Tensorflow Study Note, Part One

Tensor v.s. Matrix v.s. Vector

Hierarchy: tensor > matrix > vector

a matrix is a tensor with rank equals 2, a vector is tensor with rank equals 1.
Vector is the basic building block of a multi-dimensional tensor

Overloaded Terminologies

Current days, the exact definition of terms such as shape, rank, dimension, degree differs greatly across the general CS community. In other words, "dimension" as a term is excessively overloaded.

  1. When referring to a point in an Euclidean space, people may use the term 3-D, 4-D to specify the number of dimensionality, which is number of coordinates that is needed to specify the position of a point in such a space. 3-D is the geometry property of a point with three elements (coordinates).

Example: 1-D => (1) 2-D => (1,2) 3-D => (1,2,1) 4-D => (1,2,4,1)

The term "dimension" here has to be interpreted together with the underlying assumption that the subject described is point in a Euclidean space. Therefore, the mathematic description of this point studied is a tuple (or list, array as in the context of different programming languages) with a length of x (which is the value of dimension).

Point is a mathematical object.

  1. When referring to an array, dimension is used to describe the least number of indices needed to specific an element in the array. 3-D is the structural property of the matrix (multi-dimension array).

Example: 1-D => (1,1,2) 2-D => ((1,2),(2,3))

Array is a data structure.

The dimension of a mathematical object and the dimension of a data structure share common characteristics, but reside in different domain. They are thus not equivalent.

  1. A tensor in tensorflow may not directly represent a geometry object (or other abstract object), like points, plane, etc. In most cases, a tensor is the representation of a set of such objects. The dimension of the object is thus different from the dimension of the tensor as a whole.

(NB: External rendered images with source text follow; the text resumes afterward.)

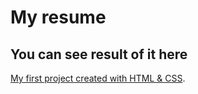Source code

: # My resume

## You can see result of it here

[My first project created with HTML & CSS](https://kabs1234.github.io/test/).
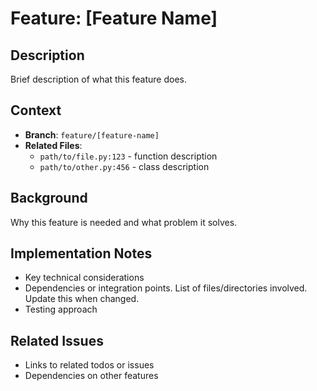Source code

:# Feature: [Feature Name]

## Description
Brief description of what this feature does.

## Context
- **Branch**: `feature/[feature-name]`
- **Related Files**: 
  - `path/to/file.py:123` - function description
  - `path/to/other.py:456` - class description

## Background
Why this feature is needed and what problem it solves.

## Implementation Notes
- Key technical considerations
- Dependencies or integration points. List of files/directories involved. Update this when changed.
- Testing approach

## Related Issues
- Links to related todos or issues
- Dependencies on other features
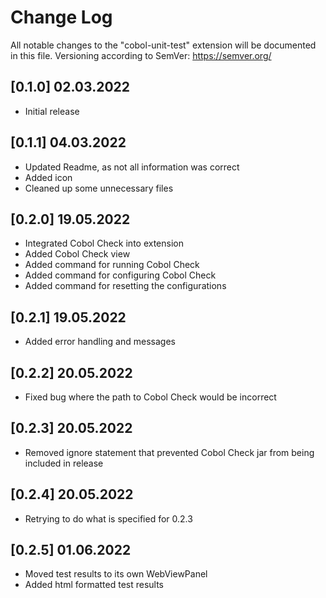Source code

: # Change Log

All notable changes to the "cobol-unit-test" extension will be documented in this file. Versioning according to SemVer: https://semver.org/ 

## [0.1.0] 02.03.2022

- Initial release

## [0.1.1] 04.03.2022

- Updated Readme, as not all information was correct
- Added icon
- Cleaned up some unnecessary files

## [0.2.0] 19.05.2022

- Integrated Cobol Check into extension
- Added Cobol Check view
- Added command for running Cobol Check
- Added command for configuring Cobol Check
- Added command for resetting the configurations

## [0.2.1] 19.05.2022

- Added error handling and messages

## [0.2.2] 20.05.2022

- Fixed bug where the path to Cobol Check would be incorrect

## [0.2.3] 20.05.2022

- Removed ignore statement that prevented Cobol Check jar from being included in release

## [0.2.4] 20.05.2022

- Retrying to do what is specified for 0.2.3

## [0.2.5] 01.06.2022

- Moved test results to its own WebViewPanel
- Added html formatted test results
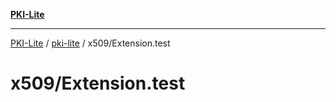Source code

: [**PKI-Lite**](../../../README.md)

---

[PKI-Lite](../../../README.md) / [pki-lite](../../README.md) / x509/Extension.test

# x509/Extension.test
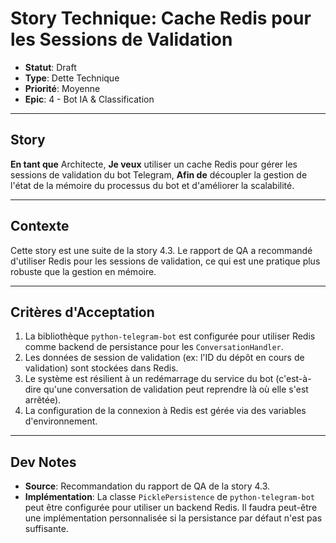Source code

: # Story Technique: Cache Redis pour les Sessions de Validation

- **Statut**: Draft
- **Type**: Dette Technique
- **Priorité**: Moyenne
- **Epic**: 4 - Bot IA & Classification

---

## Story

**En tant que** Architecte,
**Je veux** utiliser un cache Redis pour gérer les sessions de validation du bot Telegram,
**Afin de** découpler la gestion de l'état de la mémoire du processus du bot et d'améliorer la scalabilité.

---

## Contexte

Cette story est une suite de la story 4.3. Le rapport de QA a recommandé d'utiliser Redis pour les sessions de validation, ce qui est une pratique plus robuste que la gestion en mémoire.

---

## Critères d'Acceptation

1.  La bibliothèque `python-telegram-bot` est configurée pour utiliser Redis comme backend de persistance pour les `ConversationHandler`.
2.  Les données de session de validation (ex: l'ID du dépôt en cours de validation) sont stockées dans Redis.
3.  Le système est résilient à un redémarrage du service du bot (c'est-à-dire qu'une conversation de validation peut reprendre là où elle s'est arrêtée).
4.  La configuration de la connexion à Redis est gérée via des variables d'environnement.

---

## Dev Notes

- **Source**: Recommandation du rapport de QA de la story 4.3.
- **Implémentation**: La classe `PicklePersistence` de `python-telegram-bot` peut être configurée pour utiliser un backend Redis. Il faudra peut-être une implémentation personnalisée si la persistance par défaut n'est pas suffisante.

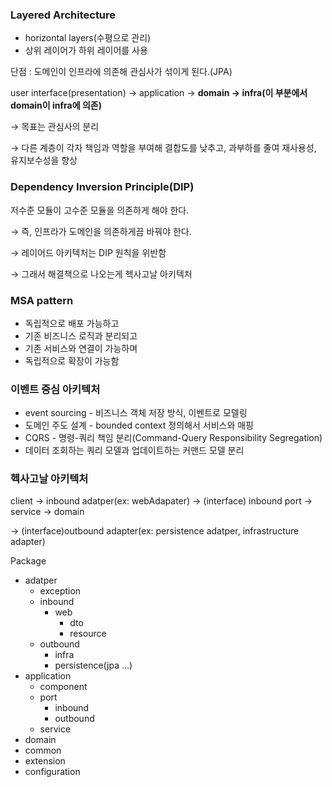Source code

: ### Layered Architecture

- horizontal layers(수평으로 관리)
- 상위 레이어가 하위 레이어를 사용

단점 : 도메인이 인프라에 의존해 관심사가 섞이게 된다.(JPA)

user interface(presentation) → application → **domain → infra(이 부분에서 domain이 infra에 의존)**

→ 목표는 관심사의 분리

→ 다른 계층이 각자 책임과 역할을 부여해 결합도를 낮추고, 과부하를 줄여 재사용성, 유지보수성을 향상

### Dependency Inversion Principle(DIP)

저수준 모듈이 고수준 모듈을 의존하게 해야 한다.

→ 즉, 인프라가 도메인을 의존하게끔 바꿔야 한다.

→ 레이어드 아키텍처는 DIP 원칙을 위반함

→ 그래서 해결책으로 나오는게 헥사고날 아키텍처

### MSA pattern

- 독립적으로 배포 가능하고
- 기존 비즈니스 로직과 분리되고
- 기존 서비스와 연결이 가능하며
- 독립적으로 확장이 가능함

### 이벤트 중심 아키텍처

- event sourcing - 비즈니스 객체 저장 방식, 이벤트로 모델링
- 도메인 주도 설계 - bounded context 정의해서 서비스와 매핑
- CQRS - 명령-쿼리 책임 분리(Command-Query Responsibility Segregation)
- 데이터 조회하는 쿼리 모델과 업데이트하는 커맨드 모델 분리

### 헥사고날 아키텍처

client → inbound adatper(ex: webAdapater) → (interface) inbound port → service → domain

→ (interface)outbound adapter(ex: persistence adatper, infrastructure adapter)

Package

- adatper
    - exception
    - inbound
        - web
            - dto
            - resource
    - outbound
        - infra
        - persistence(jpa …)
- application
    - component
    - port
        - inbound
        - outbound
    - service
- domain
- common
- extension
- configuration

When referring to a tensor (in the context of tensorflow), dimension (1-D, 2-D, 3-D) is the depth of nested array (also called rank). Each dimension has its own length (indicates the number of elements allowed along this dimension/direction). Dimension represents the level of object in a tensor, implies that the member/elements of an object can be other objects. In this context, the length refers to the number of elements in a certain dimension).

Shape of A Tensor

In tensorflow, shape is the compact description of the structure of a tensor. It describes how many layers are there in this multi-dimen array (nested array), how many elements are there in each layer. The rank of a tensor is the depth of layers.

Example: shape = [dim(4), dim(3)] ==> [[2,2,2],[1,1,1],[1,1,1],[2,2,2]]
rank = len(shape) = 2
dim(4): index of this dim = 0, len of this dim = 4
dim(3): index of this dim = 1, len of this dim = 3

In the above case, the length of the first dim is 4, which represents the size of our data set (that we have 4 data points). The length of the second dim is 3, which indicates that each data point in this data set has 3 attributes.